Eating disorders are serious mental illnesses that can affect young people, children and adults of all ages, genders and ethnicities. They most commonly develop in adolescence but can also occur in children as young as 6 or 7, and in older adults. They are much more common among women and girls, but it is thought that up to 25% of sufferers are male. Eating disorders can also affect transgender people.

If you are worried you may have an eating disorder you are not alone – recent research suggests around 725,000 people in the UK have an eating disorder, and it is thought that 60% of these first developed under the age of 16 (Beat, 2015).

Eating disorders claim more lives than any other mental illness and should always be taken very seriously, however they are treatable conditions, the sooner someone gets the support and treatment they need the more likely they are to make a full recovery.  Eating disorders include Anorexia (or Anorexia Nervosa), Bulimia, Binge Eating Disorder, EDNOS (Eating Disorder Not Otherwise Specified) and food phobia.

An eating disorder is an illness not a diet. Many of us struggle with eating – the ‘right’ amount or the ‘right’ things – and feel under pressure to lose weight and conform to society’s ‘ideal body’, believing this will make us happier and more successful. While eating disorders can begin as a diet, they are not the same thing – when people have an eating disorder this begins to dominate their whole life, and impacts on their school/ work/ social and family life. Often people who develop an eating problem are struggling with difficult feelings or stressful events in their lives and the eating disorder can begin as a way of coping with these or regaining a sense of control.

When someone has an eating disorder thoughts about food, calories and body weight can take over, and are often accompanied by feelings of fear, anxiety, guilt and shame. People can start to become isolated from friends and stop enjoying things they used to do, they might avoid eating in front of people or become panicky around food, and they may make themselves sick or want to exercise immediately after eating. People with an eating disorder may also experience low self-esteem and self- worth, negative thoughts, low mood, self -harm and difficulty coping with life.

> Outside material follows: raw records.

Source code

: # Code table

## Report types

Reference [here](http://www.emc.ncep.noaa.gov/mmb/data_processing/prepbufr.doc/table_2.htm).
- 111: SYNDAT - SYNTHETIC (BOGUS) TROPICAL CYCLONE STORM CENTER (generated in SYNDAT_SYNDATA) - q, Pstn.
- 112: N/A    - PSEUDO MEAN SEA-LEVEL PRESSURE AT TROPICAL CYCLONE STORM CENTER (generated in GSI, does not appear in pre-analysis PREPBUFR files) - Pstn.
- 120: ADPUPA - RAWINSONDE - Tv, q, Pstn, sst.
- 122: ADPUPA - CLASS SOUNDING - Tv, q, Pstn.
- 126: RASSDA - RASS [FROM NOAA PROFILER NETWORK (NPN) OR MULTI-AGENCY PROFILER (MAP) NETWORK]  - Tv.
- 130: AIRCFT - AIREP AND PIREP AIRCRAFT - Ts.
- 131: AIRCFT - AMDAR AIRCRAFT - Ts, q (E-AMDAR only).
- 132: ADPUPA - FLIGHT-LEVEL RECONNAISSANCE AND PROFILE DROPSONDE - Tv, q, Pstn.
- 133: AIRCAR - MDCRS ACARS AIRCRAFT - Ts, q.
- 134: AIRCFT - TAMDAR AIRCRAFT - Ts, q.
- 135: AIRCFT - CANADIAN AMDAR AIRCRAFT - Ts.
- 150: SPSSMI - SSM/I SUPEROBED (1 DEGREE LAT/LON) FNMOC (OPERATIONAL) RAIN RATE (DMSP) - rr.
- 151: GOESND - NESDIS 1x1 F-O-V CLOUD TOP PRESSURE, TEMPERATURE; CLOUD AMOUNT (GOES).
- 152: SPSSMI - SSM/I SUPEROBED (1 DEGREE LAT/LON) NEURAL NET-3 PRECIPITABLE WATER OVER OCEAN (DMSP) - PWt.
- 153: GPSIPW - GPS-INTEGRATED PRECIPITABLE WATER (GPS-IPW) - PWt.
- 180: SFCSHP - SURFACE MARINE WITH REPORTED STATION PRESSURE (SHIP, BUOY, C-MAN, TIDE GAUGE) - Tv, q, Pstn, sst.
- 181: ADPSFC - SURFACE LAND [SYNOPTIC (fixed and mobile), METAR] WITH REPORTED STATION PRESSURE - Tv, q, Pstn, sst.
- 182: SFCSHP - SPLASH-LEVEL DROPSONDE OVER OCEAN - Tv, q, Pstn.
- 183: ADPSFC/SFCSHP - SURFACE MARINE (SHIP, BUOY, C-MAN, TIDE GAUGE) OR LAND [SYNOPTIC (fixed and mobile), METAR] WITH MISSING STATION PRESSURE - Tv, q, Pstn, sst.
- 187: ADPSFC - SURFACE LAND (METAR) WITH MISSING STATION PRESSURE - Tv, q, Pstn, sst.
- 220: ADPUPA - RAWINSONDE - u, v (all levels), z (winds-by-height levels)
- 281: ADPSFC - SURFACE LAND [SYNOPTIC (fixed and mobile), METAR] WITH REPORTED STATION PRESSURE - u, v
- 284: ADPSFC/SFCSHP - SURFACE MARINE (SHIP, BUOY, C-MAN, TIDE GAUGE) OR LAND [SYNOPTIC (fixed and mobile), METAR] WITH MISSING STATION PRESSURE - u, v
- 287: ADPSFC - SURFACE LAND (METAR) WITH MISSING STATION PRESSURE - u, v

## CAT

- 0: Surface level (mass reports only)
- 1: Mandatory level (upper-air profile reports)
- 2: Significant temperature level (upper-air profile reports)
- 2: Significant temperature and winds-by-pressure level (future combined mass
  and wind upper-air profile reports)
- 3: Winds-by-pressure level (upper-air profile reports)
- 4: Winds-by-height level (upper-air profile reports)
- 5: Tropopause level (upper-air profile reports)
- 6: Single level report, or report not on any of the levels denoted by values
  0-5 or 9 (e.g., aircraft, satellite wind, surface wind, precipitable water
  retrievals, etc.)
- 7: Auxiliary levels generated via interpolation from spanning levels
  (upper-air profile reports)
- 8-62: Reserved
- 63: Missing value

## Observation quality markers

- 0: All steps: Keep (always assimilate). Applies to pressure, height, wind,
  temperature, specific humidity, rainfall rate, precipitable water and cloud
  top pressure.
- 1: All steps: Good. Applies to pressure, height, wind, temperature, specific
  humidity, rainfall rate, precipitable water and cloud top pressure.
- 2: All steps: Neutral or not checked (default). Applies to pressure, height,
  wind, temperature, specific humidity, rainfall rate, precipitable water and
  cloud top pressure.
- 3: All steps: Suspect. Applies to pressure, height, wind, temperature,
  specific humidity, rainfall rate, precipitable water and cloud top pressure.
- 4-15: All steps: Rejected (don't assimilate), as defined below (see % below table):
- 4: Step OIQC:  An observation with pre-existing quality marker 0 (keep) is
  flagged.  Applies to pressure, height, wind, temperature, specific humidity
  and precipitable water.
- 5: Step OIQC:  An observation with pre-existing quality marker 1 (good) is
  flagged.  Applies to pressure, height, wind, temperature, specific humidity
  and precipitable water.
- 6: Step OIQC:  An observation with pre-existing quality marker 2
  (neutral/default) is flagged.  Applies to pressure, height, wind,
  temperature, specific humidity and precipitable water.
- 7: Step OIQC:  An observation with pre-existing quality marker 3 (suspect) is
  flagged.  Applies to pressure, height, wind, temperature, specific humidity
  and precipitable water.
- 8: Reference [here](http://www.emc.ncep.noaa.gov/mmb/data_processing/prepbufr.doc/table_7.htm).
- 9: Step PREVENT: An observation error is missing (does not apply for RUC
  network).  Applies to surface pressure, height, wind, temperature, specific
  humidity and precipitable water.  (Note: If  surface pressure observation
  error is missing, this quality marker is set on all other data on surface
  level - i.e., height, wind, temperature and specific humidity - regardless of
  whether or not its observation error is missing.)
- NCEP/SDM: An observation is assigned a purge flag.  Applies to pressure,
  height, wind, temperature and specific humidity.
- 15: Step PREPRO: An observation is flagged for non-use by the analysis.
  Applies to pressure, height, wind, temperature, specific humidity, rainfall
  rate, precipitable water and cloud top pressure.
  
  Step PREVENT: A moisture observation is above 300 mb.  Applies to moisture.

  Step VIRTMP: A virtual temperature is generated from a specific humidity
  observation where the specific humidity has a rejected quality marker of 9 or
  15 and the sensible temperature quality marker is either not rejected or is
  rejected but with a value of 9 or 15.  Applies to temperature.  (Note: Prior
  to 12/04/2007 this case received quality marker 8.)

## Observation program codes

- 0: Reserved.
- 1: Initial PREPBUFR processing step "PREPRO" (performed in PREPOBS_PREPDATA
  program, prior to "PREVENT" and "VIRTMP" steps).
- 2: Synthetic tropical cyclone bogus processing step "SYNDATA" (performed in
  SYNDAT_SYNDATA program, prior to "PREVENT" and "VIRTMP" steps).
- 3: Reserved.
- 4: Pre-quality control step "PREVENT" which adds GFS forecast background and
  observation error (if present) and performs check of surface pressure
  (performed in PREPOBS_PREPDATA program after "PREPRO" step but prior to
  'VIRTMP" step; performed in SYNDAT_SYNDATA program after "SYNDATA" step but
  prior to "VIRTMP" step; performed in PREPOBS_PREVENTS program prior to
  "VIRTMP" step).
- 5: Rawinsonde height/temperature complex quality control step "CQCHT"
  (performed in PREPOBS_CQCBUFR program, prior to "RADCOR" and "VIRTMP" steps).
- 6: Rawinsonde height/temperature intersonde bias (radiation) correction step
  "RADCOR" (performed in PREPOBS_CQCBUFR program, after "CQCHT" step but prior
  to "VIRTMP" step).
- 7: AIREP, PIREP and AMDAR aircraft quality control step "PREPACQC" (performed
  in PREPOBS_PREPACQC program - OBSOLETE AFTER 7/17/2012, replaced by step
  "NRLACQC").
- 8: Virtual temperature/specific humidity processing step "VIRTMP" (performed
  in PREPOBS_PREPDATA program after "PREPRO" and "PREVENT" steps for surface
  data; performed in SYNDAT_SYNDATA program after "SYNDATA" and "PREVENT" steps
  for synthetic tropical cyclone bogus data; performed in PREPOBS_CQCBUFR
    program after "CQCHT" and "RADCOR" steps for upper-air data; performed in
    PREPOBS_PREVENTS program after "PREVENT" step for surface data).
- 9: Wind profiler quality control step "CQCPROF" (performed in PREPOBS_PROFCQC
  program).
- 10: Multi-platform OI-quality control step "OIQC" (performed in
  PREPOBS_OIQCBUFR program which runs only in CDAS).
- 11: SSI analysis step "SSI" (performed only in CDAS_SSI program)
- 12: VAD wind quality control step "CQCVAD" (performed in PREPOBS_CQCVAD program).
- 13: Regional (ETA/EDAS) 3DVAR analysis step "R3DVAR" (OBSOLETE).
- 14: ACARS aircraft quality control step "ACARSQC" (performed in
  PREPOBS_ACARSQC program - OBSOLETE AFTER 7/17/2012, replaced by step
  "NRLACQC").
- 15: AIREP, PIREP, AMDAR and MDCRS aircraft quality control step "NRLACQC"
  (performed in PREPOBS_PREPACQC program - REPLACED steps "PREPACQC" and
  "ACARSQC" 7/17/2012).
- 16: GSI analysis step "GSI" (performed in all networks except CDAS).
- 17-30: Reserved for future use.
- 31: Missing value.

If you think that you or a friend or family member may have an eating disorder it is important to talk to someone you trust and ask for support. It is very important for people to see their GP (family doctor) as some eating disorders can cause serious physical health problems if left untreated. The GP will make a referral into a specialist eating disorders service if they feel this is needed. See Docready  to help you prepare for talking to your GP.

You could also contact the B-eat YouthlineKooth or Childline  for confidential support, B-eat is a national charity supporting anyone affected by eating disorders.

It can be hard for people with an eating disorder to recognise and accept that they have a problem – this is part of the illness – family members, friends or other professionals may need to encourage the person to access support. The earlier people get help the easier it is to recover, and talking to someone is the important first step on this road. It can be very hard to get better alone and support from friends, family and health professionals is essential.

Your friend or family member may not recognise or want to admit that they have a problem with eating, this can make it difficult for you know how to support them. The important thing is to listen and give your friend the time and space to talk about things they are struggling with. It might help to ask your friend what they’re going through or if there are things they are worried about.

Encourage your friend to see their GP or the school nurse as they may need a physical assessment, particularly if they have lost weight, or a referral into a specialist service.

Try not to judge your friend or put them under pressure to change their eating habits or put weight on. They will probably need professional support to do this. Try to chat about general things or compliment your friend on their personality and avoid talking about their appearance or weight.

It can be helpful to keep including your friend, inviting them out and encouraging them to do things you both enjoy, or spending time at home of they aren’t up to going out. If you friend turns down your invitations, remember this is probably part of the illness and let them know you will still be there for them when they do want to talk or hang out. Just knowing you are there can be a great support.

If you are really concerned about your friend or they have lost a lot of weight then tell an adult you trust, eating disorders can be very serious and sometimes we need to break trust/confidentiality in order to protect people from harm, and it’s important to get some support for yourself.

See B-EAT UK for more information about spotting the signs of an eating disorder and accessing help.

Myth buster #1

Myth: Only girls have eating disorders

Fact: Actually 25% of people with eating disorders are male. People of all genders, ethnicities and backgrounds can develop an eating disorder.

Myth buster #2

Myth: Eating disorders are just a phase young people will grow out of.

Fact: Eating disorders are serious mental illnesses that are unlikely to get better without specialist treatment. Eating disorders claim more lives than any other mental illness and should be taken very seriously. However it is possible to make a full recovery with the right support and many people go on to live full and happy lives.

Myth buster #3

Myth: Eating disorders are caused by seeing skinny, unrealistic and glamorous pictures of celebrities and fashion models online and in the media

Fact: All young people are exposed to these images and most do not develop an eating disorder. Eating disorders are complex and there is no one direct cause. Many factors can contribute to the development of an eating disorder, these can include genetic and biological factors, relationship difficulties or pressures at home, work or school.